Start at the proudest fixing. That point may need no shim. Move along the rail from there, matching each hollow in the brick with the required packing thickness.

Where the wall falls away by 4mm or 5mm, stack packers to bring the track face forward to the same plane. Tighten each screw only after its shim is in place. Check with the level between fixings as you go.

Across the full height of a 2m track, keep the face within about 1mm of vertical. That is roughly the point where a shelf edge catching the light starts to make a lean visible.

If one fixing point needs more than 6mm of packing, the brick at that spot is unusually recessed. Move the fixing up or down by 20mm to 30mm into a more even course instead of building a tall, springy stack of shims.

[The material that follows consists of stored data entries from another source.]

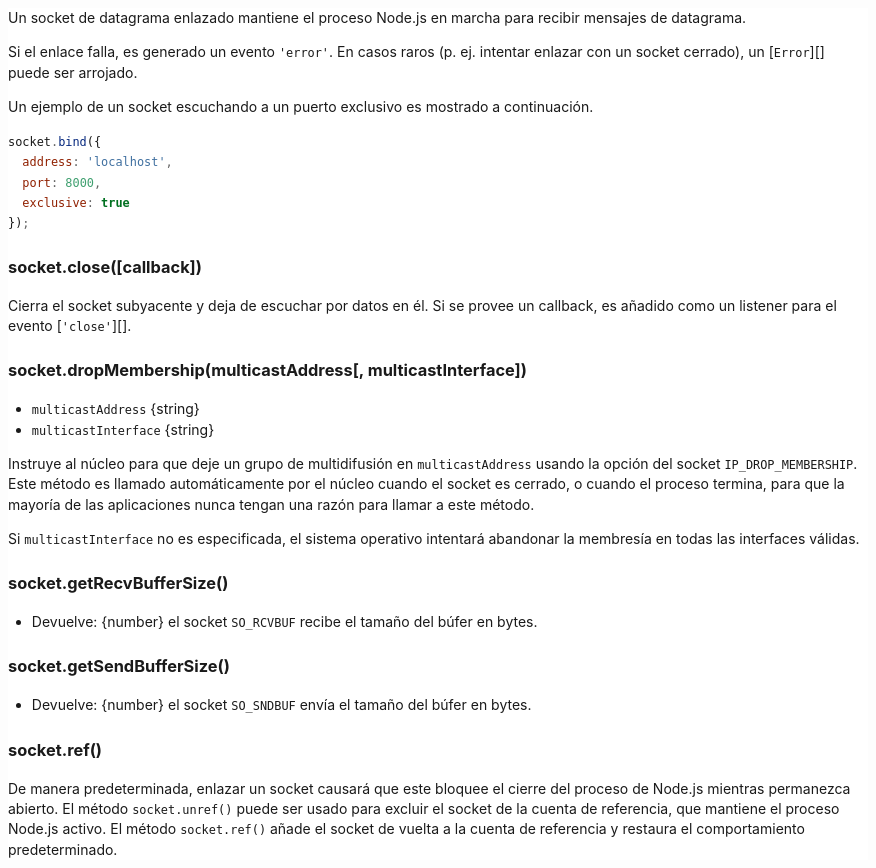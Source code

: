 Un socket de datagrama enlazado mantiene el proceso Node.js en marcha para recibir mensajes de datagrama.

Si el enlace falla, es generado un evento `'error'`. En casos raros (p. ej. intentar enlazar con un socket cerrado), un [`Error`][] puede ser arrojado.

Un ejemplo de un socket escuchando a un puerto exclusivo es mostrado a continuación.

```js
socket.bind({
  address: 'localhost',
  port: 8000,
  exclusive: true
});
```

### socket.close([callback])



Cierra el socket subyacente y deja de escuchar por datos en él. Si se provee un callback, es añadido como un listener para el evento [`'close'`][].

### socket.dropMembership(multicastAddress[, multicastInterface])



* `multicastAddress` {string}
* `multicastInterface` {string}

Instruye al núcleo para que deje un grupo de multidifusión en `multicastAddress` usando la opción del socket `IP_DROP_MEMBERSHIP`. Este método es llamado automáticamente por el núcleo cuando el socket es cerrado, o cuando el proceso termina, para que la mayoría de las aplicaciones nunca tengan una razón para llamar a este método.

Si `multicastInterface` no es especificada, el sistema operativo intentará abandonar la membresía en todas las interfaces válidas.

### socket.getRecvBufferSize()



* Devuelve: {number} el socket `SO_RCVBUF` recibe el tamaño del búfer en bytes.

### socket.getSendBufferSize()



* Devuelve: {number} el socket `SO_SNDBUF` envía el tamaño del búfer en bytes.

### socket.ref()



De manera predeterminada, enlazar un socket causará que este bloquee el cierre del proceso de Node.js mientras permanezca abierto. El método `socket.unref()` puede ser usado para excluir el socket de la cuenta de referencia, que mantiene el proceso Node.js activo. El método `socket.ref()` añade el socket de vuelta a la cuenta de referencia y restaura el comportamiento predeterminado.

Step 6: bring the other tracks into the same plane

With the first track true, use it as the reference for every following track. Lay the straightedge horizontally from the fixed rail across to the position of the next one. The new rail face needs to align with the first along that horizontal line, because shelves spanning both tracks will rock if the faces sit at different depths.

Use the laser vertical line to keep each new track plumb. Use the straightedge and shims to control the front-to-back plane. These two checks belong together on brick, because a rail can be plumb on its own face while sitting proud at one fixing and hollow at another.

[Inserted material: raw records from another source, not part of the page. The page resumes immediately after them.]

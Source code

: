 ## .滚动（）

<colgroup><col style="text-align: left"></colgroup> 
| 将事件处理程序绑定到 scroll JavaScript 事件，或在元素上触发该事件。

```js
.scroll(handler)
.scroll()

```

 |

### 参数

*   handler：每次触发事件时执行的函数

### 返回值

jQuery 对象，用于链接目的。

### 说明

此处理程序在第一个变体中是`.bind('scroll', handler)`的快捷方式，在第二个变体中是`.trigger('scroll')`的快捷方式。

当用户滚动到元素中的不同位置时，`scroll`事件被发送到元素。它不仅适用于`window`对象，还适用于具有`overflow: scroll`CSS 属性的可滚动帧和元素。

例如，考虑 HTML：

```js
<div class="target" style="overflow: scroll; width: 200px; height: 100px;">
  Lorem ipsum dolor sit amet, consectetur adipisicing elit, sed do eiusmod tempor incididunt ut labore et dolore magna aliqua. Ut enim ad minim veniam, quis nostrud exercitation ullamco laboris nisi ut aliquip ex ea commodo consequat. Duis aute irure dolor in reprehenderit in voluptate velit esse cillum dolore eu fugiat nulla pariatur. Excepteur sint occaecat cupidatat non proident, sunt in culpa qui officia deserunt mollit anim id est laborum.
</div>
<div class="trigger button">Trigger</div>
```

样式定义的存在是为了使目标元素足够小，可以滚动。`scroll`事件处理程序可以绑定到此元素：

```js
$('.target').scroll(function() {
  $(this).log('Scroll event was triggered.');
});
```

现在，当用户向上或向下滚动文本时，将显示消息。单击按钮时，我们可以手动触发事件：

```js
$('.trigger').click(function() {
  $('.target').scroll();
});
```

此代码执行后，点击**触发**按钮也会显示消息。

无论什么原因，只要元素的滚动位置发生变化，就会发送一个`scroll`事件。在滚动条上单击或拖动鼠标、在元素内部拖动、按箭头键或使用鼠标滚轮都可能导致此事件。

Test with an actual shelf early. Once tracks one and two are fitted, slot a single shelf onto its pins and rest a torpedo level on it. A shelf that reads level across its width and front to back confirms that the two tracks share a plane. If it dips toward one rail, add another millimetre of packing at the relevant fixing. Finding that error with two tracks installed is a small adjustment. Finding it after six tracks are tight means loosening much more hardware.

Step 7: load test before trusting the setup

Once all tracks are fixed, hang the shelves and cabinets and check the whole field again with the long level. Read horizontally along each shelf row and vertically down each track. Then load a shelf to roughly the weight you intend to use in practice, with books if books are the planned load, and check again. Brick plugs that felt solid while empty can settle a fraction under their first real load, so the final level reading belongs after representative weight is in place.

If a shelf tilts forward under weight, the usual cause is insufficient packing at the lower fixings of one track. The load levers the rail so the top leans back. Add a shim low on that track and retighten.

The load test leaves a useful clue: a forward pitch usually traces back to the track top leaning behind the plane set during shimming.